[Data — start]

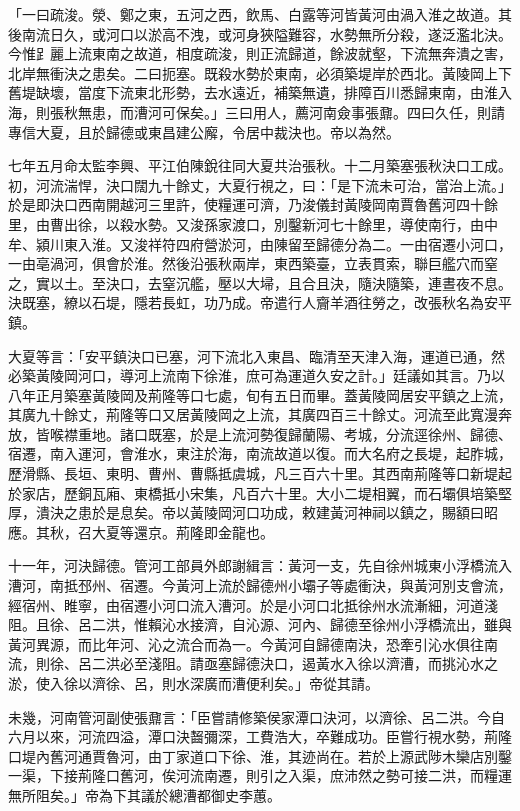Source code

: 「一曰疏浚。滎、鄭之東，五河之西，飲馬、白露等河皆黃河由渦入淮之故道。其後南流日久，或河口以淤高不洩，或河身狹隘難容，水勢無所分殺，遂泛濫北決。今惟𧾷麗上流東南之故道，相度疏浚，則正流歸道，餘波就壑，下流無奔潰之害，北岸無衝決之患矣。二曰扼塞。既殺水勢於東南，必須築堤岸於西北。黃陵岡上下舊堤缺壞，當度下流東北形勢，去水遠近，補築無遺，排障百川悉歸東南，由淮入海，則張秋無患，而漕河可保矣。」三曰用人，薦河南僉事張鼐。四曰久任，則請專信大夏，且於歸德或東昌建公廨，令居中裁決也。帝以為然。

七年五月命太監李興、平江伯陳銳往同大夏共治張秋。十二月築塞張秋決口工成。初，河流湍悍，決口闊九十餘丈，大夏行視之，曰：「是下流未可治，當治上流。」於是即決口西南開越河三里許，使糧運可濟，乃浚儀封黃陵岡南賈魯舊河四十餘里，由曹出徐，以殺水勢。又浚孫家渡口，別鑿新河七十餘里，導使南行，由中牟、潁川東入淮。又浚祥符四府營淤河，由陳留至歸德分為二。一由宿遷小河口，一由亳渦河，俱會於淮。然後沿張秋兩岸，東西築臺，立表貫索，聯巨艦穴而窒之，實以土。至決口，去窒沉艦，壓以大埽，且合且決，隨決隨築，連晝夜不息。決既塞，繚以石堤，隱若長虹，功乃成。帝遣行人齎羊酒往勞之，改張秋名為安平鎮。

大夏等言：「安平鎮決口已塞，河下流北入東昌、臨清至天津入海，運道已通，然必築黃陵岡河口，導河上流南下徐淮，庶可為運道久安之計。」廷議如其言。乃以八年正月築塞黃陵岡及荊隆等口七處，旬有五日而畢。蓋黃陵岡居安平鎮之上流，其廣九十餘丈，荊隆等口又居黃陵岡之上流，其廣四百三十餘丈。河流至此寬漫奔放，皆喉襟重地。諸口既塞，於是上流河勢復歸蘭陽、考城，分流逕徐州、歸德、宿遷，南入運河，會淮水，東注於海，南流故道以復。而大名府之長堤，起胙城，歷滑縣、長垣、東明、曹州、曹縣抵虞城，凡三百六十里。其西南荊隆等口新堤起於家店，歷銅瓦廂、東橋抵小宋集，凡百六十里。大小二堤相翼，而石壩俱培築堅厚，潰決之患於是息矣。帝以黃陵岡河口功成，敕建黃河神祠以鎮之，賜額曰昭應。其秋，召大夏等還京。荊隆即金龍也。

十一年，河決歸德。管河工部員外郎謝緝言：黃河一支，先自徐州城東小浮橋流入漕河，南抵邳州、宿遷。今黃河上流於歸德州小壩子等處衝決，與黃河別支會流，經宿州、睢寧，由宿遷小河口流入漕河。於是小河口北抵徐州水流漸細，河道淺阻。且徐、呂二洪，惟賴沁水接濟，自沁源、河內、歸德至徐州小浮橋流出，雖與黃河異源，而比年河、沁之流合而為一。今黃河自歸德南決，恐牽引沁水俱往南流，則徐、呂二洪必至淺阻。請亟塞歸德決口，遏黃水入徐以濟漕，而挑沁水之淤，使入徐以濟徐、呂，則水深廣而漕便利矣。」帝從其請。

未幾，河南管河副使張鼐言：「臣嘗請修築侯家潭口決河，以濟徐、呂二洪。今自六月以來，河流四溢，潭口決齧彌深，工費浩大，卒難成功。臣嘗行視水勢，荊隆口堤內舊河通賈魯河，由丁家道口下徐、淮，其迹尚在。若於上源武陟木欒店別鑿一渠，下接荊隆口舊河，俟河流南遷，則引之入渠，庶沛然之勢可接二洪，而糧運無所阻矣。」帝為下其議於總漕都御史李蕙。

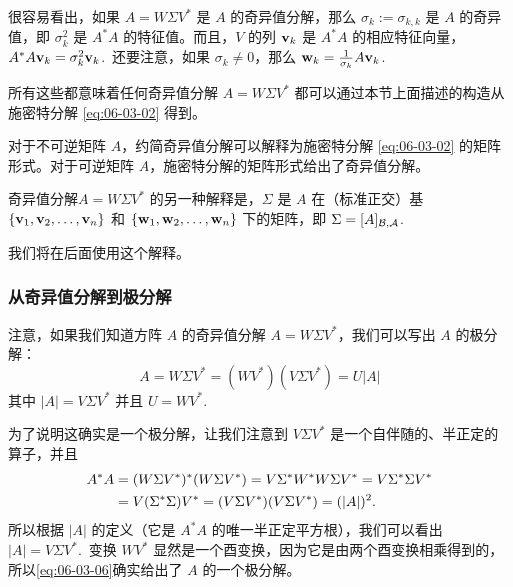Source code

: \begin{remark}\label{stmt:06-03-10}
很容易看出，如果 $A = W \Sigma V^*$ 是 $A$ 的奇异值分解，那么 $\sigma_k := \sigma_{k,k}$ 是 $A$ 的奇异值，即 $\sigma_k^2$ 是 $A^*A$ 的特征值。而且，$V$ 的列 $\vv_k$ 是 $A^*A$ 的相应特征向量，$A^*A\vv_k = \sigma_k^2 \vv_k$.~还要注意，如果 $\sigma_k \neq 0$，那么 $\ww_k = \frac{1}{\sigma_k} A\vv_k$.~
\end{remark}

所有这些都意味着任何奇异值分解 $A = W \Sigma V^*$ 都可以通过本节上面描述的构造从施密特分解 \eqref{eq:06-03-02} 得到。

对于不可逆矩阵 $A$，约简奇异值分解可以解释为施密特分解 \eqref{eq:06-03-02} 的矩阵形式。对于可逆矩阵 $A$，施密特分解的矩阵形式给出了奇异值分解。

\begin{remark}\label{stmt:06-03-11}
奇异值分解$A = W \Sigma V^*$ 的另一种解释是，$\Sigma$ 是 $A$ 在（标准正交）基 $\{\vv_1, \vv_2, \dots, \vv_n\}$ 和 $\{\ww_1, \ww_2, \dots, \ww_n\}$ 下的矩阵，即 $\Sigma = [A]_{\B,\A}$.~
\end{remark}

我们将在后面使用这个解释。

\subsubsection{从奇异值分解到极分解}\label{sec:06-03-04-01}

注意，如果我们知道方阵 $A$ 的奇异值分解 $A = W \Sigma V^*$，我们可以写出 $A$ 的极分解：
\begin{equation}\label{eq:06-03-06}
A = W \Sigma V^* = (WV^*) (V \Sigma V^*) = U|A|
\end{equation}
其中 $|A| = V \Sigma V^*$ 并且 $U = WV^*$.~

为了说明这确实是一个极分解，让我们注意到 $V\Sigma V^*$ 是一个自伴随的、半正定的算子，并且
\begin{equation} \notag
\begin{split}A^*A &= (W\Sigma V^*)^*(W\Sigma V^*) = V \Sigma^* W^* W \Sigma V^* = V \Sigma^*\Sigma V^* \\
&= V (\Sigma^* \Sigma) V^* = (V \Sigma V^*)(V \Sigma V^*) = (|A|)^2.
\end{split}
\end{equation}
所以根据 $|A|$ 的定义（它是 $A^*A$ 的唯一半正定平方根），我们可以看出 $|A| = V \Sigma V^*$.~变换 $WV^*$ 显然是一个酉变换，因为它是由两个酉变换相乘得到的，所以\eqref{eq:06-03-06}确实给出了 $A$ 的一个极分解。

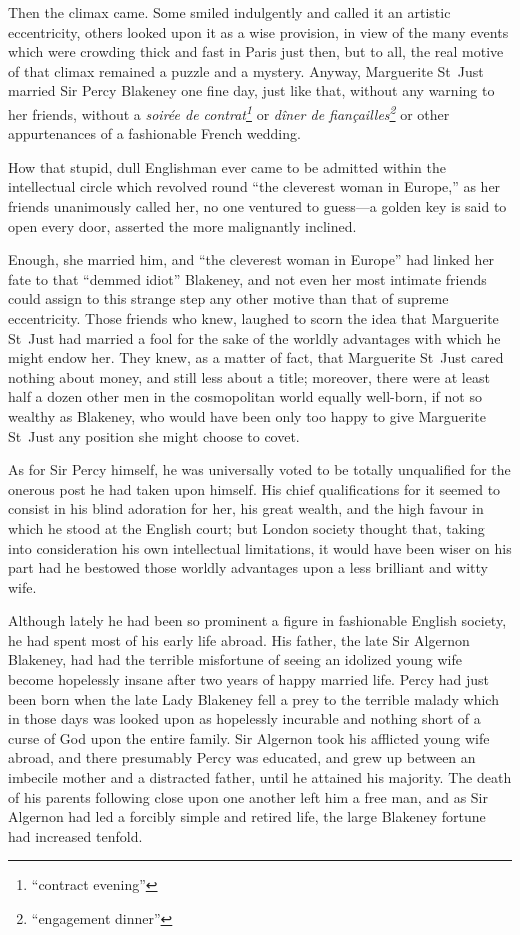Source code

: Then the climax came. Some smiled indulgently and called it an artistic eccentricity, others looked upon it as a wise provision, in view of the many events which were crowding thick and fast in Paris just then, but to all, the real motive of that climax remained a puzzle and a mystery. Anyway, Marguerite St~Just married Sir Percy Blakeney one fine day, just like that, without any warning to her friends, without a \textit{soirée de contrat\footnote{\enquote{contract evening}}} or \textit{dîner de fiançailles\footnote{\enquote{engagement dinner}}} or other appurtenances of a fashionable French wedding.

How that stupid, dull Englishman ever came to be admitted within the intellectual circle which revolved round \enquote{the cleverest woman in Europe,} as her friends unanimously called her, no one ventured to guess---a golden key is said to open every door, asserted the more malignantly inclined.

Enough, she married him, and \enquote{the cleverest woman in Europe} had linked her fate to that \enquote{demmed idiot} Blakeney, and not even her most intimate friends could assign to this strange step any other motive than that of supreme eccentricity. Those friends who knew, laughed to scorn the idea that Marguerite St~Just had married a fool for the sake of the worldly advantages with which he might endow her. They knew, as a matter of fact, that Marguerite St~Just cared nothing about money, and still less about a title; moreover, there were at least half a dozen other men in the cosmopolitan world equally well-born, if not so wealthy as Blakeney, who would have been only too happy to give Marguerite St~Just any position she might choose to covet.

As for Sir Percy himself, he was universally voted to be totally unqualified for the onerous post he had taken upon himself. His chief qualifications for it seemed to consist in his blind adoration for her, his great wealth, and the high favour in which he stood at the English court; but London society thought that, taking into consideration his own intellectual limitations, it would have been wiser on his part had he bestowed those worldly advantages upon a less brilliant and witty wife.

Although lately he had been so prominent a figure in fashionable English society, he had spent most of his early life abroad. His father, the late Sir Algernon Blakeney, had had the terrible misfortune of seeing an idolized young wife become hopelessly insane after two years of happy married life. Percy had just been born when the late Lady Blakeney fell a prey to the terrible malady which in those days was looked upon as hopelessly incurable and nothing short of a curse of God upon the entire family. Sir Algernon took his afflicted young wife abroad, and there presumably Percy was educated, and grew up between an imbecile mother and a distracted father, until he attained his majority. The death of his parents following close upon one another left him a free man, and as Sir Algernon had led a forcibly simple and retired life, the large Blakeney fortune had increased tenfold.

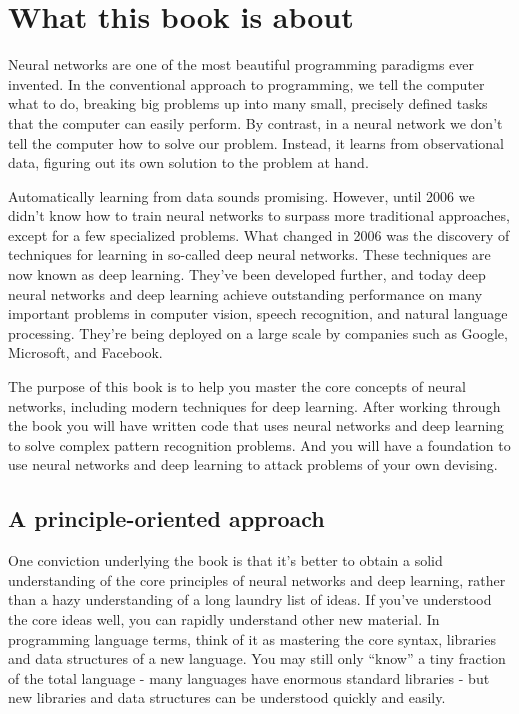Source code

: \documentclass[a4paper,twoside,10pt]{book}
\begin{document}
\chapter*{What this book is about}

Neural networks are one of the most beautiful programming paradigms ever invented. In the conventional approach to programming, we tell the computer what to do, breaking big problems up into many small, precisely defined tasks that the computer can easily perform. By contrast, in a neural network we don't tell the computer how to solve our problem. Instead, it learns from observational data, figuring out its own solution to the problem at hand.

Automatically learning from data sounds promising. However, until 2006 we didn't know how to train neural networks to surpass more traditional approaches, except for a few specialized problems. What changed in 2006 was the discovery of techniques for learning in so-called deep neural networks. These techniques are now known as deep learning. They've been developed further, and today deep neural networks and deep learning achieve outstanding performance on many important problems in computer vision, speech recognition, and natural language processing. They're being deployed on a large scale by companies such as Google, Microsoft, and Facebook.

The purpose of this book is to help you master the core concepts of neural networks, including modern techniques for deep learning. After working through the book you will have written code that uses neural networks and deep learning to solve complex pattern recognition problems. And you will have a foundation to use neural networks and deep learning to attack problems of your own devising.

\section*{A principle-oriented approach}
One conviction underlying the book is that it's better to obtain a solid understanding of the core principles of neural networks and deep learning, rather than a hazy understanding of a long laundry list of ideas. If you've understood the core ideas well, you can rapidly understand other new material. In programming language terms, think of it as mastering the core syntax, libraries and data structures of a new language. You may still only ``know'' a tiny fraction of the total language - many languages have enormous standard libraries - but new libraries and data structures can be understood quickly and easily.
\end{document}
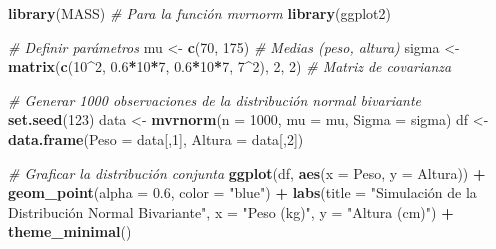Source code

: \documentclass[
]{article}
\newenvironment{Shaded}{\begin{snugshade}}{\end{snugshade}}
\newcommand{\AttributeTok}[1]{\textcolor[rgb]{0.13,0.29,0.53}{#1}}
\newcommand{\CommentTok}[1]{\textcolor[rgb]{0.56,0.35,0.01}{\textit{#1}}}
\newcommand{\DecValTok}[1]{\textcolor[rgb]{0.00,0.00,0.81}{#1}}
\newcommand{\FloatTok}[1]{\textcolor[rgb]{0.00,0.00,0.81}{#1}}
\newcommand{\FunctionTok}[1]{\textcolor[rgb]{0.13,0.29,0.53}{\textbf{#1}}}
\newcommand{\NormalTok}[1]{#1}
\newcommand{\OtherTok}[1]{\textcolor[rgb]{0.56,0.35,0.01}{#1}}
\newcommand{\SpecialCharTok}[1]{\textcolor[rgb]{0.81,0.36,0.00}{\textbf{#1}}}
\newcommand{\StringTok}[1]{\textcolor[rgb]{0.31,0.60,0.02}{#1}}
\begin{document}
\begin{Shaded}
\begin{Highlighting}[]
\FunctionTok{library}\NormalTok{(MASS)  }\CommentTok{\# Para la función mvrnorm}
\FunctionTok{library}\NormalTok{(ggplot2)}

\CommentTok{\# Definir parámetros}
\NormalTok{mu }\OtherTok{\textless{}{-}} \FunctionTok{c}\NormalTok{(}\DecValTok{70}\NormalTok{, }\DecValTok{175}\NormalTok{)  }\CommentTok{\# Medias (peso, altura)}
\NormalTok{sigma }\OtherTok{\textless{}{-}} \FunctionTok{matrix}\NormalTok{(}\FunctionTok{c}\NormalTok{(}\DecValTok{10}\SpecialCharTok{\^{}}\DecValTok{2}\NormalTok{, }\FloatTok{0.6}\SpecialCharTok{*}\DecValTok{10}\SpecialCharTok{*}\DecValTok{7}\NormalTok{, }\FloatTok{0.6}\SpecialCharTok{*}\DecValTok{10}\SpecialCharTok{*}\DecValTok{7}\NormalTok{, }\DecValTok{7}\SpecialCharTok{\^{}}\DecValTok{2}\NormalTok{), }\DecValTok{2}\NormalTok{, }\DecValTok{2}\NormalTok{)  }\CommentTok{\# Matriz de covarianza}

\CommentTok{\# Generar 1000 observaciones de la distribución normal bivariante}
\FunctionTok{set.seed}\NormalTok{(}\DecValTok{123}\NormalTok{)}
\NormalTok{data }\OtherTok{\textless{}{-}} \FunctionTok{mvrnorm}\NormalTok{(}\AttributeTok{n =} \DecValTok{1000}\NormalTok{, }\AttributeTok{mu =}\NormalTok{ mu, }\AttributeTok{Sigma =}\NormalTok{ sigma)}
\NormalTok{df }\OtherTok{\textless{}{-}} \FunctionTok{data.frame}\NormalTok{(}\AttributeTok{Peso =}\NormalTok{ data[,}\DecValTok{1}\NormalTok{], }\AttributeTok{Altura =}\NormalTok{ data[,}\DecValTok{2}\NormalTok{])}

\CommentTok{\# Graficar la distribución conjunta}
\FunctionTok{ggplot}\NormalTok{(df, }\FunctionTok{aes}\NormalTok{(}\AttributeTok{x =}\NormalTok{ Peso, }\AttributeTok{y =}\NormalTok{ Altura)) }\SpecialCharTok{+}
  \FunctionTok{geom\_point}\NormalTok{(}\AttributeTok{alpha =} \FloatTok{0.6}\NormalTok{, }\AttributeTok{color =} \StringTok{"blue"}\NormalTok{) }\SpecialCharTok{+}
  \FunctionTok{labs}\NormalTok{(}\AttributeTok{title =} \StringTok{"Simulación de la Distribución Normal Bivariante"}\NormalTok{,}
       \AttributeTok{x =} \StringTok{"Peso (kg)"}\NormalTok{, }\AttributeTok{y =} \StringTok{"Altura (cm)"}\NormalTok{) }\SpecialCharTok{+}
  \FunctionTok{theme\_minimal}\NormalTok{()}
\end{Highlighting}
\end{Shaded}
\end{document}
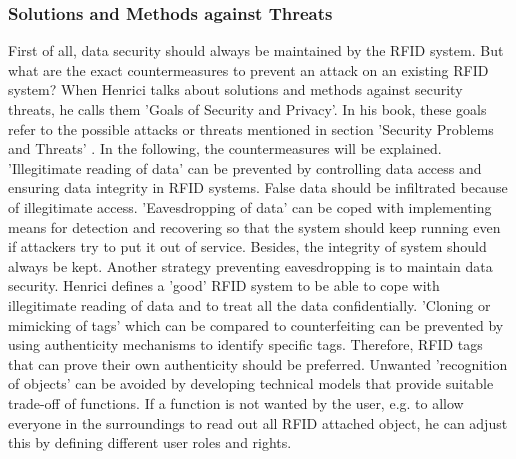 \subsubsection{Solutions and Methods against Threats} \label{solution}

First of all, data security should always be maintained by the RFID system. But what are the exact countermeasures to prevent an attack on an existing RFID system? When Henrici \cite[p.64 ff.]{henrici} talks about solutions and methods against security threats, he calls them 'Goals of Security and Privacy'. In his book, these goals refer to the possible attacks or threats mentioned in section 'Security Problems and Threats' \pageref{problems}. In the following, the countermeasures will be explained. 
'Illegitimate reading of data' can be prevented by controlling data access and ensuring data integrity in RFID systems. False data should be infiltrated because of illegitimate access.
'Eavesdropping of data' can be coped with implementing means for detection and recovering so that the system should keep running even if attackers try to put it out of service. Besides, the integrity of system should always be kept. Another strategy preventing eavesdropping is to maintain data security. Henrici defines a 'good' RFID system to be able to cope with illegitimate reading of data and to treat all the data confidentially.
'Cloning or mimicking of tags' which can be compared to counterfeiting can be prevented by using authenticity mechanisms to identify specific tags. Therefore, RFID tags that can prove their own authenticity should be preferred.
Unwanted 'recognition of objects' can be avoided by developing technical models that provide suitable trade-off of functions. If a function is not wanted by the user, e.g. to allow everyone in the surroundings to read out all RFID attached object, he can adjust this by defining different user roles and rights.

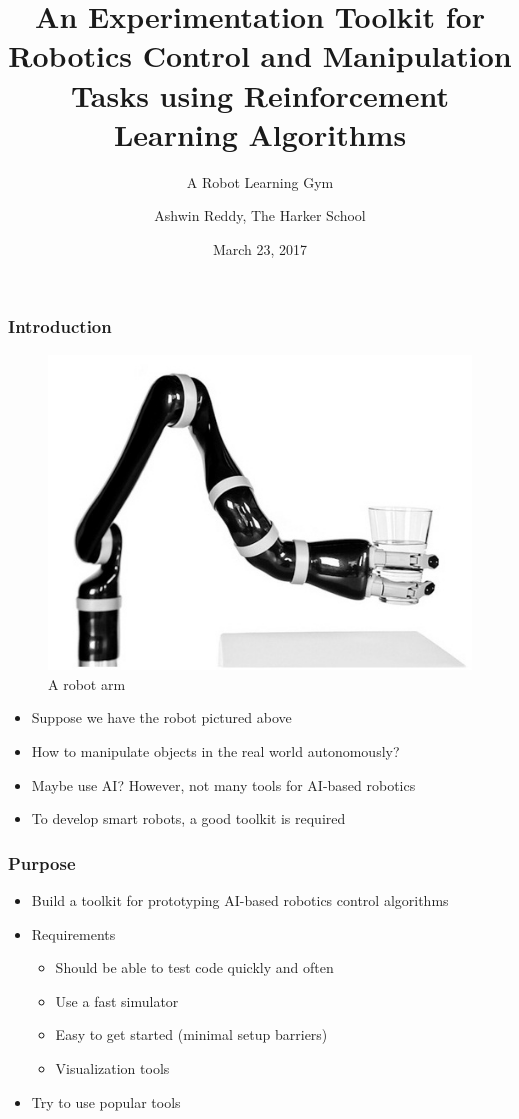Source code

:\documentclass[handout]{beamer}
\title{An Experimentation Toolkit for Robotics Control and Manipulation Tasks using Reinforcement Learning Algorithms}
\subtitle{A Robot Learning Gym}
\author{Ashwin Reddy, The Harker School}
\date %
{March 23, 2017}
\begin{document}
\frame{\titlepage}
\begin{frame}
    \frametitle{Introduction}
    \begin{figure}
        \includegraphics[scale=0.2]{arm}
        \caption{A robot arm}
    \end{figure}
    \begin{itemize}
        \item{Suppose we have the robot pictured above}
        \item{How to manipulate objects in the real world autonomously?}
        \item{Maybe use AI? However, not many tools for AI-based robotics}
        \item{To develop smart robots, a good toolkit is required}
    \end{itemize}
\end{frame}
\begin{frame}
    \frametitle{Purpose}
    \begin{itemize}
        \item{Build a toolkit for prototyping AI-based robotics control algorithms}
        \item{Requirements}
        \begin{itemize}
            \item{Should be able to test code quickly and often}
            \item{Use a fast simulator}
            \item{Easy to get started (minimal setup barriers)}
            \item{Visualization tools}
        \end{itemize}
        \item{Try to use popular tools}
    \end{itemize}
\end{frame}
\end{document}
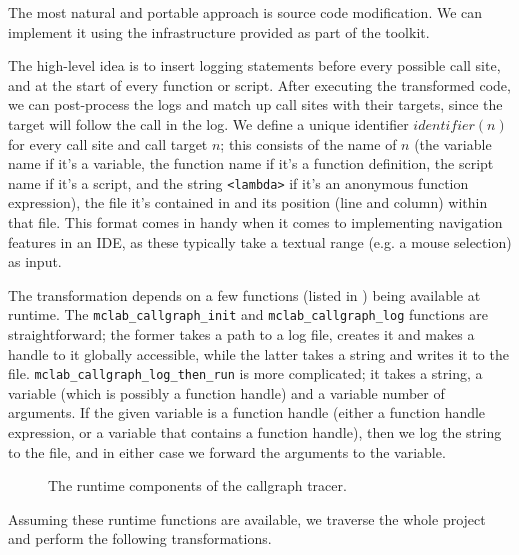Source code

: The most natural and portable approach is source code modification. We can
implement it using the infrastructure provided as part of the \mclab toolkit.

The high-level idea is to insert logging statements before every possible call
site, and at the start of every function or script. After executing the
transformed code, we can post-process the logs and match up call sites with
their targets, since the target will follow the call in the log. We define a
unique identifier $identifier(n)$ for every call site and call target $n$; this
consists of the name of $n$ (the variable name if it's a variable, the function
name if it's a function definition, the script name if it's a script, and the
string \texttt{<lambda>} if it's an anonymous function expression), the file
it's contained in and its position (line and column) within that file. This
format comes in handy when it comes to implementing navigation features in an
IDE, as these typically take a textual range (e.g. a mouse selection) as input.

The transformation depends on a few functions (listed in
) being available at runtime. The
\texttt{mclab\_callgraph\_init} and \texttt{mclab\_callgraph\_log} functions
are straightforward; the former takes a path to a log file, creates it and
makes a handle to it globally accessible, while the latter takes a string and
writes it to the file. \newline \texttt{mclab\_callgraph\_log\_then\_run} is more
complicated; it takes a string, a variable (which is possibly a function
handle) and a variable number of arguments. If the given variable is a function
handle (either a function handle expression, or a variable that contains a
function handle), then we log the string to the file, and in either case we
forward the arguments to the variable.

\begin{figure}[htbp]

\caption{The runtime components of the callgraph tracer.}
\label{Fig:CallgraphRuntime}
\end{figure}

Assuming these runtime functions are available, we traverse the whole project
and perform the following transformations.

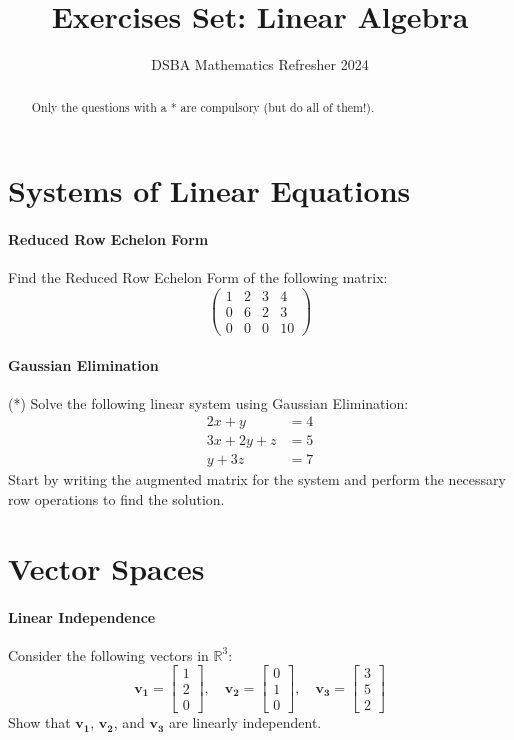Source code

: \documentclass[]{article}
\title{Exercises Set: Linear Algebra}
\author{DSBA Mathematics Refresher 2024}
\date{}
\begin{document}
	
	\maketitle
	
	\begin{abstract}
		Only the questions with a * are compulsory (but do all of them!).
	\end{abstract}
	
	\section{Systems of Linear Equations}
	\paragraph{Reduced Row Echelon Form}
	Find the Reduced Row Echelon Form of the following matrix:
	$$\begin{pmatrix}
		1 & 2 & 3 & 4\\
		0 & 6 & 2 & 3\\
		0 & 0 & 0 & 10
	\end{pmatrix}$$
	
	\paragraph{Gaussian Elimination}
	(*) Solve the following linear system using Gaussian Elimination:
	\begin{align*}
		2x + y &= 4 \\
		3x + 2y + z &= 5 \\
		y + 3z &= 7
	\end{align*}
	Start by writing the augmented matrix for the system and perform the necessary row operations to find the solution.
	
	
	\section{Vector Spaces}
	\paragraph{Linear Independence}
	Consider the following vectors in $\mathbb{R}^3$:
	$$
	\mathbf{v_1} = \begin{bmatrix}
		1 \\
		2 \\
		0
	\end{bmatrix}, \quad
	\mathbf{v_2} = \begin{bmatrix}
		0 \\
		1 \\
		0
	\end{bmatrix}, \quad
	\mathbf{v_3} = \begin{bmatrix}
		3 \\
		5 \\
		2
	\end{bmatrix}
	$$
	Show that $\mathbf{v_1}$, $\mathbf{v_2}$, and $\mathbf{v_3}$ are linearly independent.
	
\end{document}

[Data — finish]

__Exercise goal__. Restate word for word only the lines from where the entries begin through the one with "七年五月命太監李興、平江伯陳"; omit the pictures.

__Output for this exercise__.
Source code

: 「一曰疏浚。滎、鄭之東，五河之西，飲馬、白露等河皆黃河由渦入淮之故道。其後南流日久，或河口以淤高不洩，或河身狹隘難容，水勢無所分殺，遂泛濫北決。今惟𧾷麗上流東南之故道，相度疏浚，則正流歸道，餘波就壑，下流無奔潰之害，北岸無衝決之患矣。二曰扼塞。既殺水勢於東南，必須築堤岸於西北。黃陵岡上下舊堤缺壞，當度下流東北形勢，去水遠近，補築無遺，排障百川悉歸東南，由淮入海，則張秋無患，而漕河可保矣。」三曰用人，薦河南僉事張鼐。四曰久任，則請專信大夏，且於歸德或東昌建公廨，令居中裁決也。帝以為然。

七年五月命太監李興、平江伯陳銳往同大夏共治張秋。十二月築塞張秋決口工成。初，河流湍悍，決口闊九十餘丈，大夏行視之，曰：「是下流未可治，當治上流。」於是即決口西南開越河三里許，使糧運可濟，乃浚儀封黃陵岡南賈魯舊河四十餘里，由曹出徐，以殺水勢。又浚孫家渡口，別鑿新河七十餘里，導使南行，由中牟、潁川東入淮。又浚祥符四府營淤河，由陳留至歸德分為二。一由宿遷小河口，一由亳渦河，俱會於淮。然後沿張秋兩岸，東西築臺，立表貫索，聯巨艦穴而窒之，實以土。至決口，去窒沉艦，壓以大埽，且合且決，隨決隨築，連晝夜不息。決既塞，繚以石堤，隱若長虹，功乃成。帝遣行人齎羊酒往勞之，改張秋名為安平鎮。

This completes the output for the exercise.